### Prompt
Only one stretch of the data is wanted: the line containing "numbers. For example, addition", the line containing "(Countable ) tree", and every line between them, copied exactly.

### Input for this task
----

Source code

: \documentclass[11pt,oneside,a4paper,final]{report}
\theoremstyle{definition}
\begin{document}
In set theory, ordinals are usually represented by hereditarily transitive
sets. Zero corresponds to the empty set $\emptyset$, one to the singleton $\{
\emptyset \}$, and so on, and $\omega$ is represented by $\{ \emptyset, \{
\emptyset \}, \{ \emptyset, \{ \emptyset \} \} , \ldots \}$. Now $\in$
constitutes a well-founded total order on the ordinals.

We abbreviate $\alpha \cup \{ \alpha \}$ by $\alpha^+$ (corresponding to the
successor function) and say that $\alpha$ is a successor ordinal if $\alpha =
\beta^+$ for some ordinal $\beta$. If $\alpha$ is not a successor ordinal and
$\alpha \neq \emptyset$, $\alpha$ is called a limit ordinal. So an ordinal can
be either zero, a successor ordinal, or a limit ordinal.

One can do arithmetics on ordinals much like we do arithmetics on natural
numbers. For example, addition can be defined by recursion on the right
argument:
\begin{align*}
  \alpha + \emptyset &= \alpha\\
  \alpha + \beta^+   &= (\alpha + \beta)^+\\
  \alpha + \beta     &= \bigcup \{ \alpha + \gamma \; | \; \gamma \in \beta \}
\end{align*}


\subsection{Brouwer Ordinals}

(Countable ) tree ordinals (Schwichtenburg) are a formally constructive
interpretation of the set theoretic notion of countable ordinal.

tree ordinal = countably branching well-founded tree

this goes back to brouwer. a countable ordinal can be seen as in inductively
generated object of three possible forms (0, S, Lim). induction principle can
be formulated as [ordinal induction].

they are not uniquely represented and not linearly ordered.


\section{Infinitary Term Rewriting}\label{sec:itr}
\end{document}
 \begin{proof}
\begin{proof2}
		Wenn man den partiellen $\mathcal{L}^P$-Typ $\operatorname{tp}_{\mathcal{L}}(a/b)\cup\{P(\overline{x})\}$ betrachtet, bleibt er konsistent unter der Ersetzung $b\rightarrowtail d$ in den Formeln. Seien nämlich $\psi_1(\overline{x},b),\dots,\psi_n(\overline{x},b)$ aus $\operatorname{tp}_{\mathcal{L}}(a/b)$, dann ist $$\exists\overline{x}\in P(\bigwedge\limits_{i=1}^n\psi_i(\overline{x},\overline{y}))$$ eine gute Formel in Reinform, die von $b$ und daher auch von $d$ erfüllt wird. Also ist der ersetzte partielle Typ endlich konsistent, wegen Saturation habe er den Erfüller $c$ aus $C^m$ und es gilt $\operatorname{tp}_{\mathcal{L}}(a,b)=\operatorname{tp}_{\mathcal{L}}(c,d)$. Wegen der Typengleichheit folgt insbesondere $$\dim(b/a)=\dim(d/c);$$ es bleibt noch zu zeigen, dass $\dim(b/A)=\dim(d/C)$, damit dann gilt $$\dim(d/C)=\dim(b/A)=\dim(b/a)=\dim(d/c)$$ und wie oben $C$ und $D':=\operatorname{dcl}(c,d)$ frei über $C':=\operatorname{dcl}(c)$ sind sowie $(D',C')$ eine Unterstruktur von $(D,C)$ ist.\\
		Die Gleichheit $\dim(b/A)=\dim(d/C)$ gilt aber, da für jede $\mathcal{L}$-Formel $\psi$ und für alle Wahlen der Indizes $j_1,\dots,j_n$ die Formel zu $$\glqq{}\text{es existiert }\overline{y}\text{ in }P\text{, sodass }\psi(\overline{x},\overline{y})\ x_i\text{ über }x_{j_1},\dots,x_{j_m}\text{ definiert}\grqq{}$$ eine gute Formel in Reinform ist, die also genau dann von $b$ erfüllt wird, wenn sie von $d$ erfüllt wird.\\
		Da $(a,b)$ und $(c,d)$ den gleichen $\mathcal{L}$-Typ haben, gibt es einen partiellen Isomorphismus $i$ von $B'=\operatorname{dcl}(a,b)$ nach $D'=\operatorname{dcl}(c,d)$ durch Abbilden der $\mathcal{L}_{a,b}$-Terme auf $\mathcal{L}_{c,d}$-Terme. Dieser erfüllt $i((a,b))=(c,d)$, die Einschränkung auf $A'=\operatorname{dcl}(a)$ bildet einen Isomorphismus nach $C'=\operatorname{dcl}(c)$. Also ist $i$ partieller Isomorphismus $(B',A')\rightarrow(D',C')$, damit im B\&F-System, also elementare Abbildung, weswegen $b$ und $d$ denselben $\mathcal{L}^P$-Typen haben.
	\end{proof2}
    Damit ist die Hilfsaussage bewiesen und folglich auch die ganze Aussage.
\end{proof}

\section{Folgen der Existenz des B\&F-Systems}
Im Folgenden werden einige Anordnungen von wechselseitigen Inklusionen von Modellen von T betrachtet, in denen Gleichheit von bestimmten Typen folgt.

----

### Result of the exercise
numbers. For example, addition can be defined by recursion on the right
argument:
\begin{align*}
  \alpha + \emptyset &= \alpha\\
  \alpha + \beta^+   &= (\alpha + \beta)^+\\
  \alpha + \beta     &= \bigcup \{ \alpha + \gamma \; | \; \gamma \in \beta \}
\end{align*}


\subsection{Brouwer Ordinals}

(Countable ) tree ordinals (Schwichtenburg) are a formally constructive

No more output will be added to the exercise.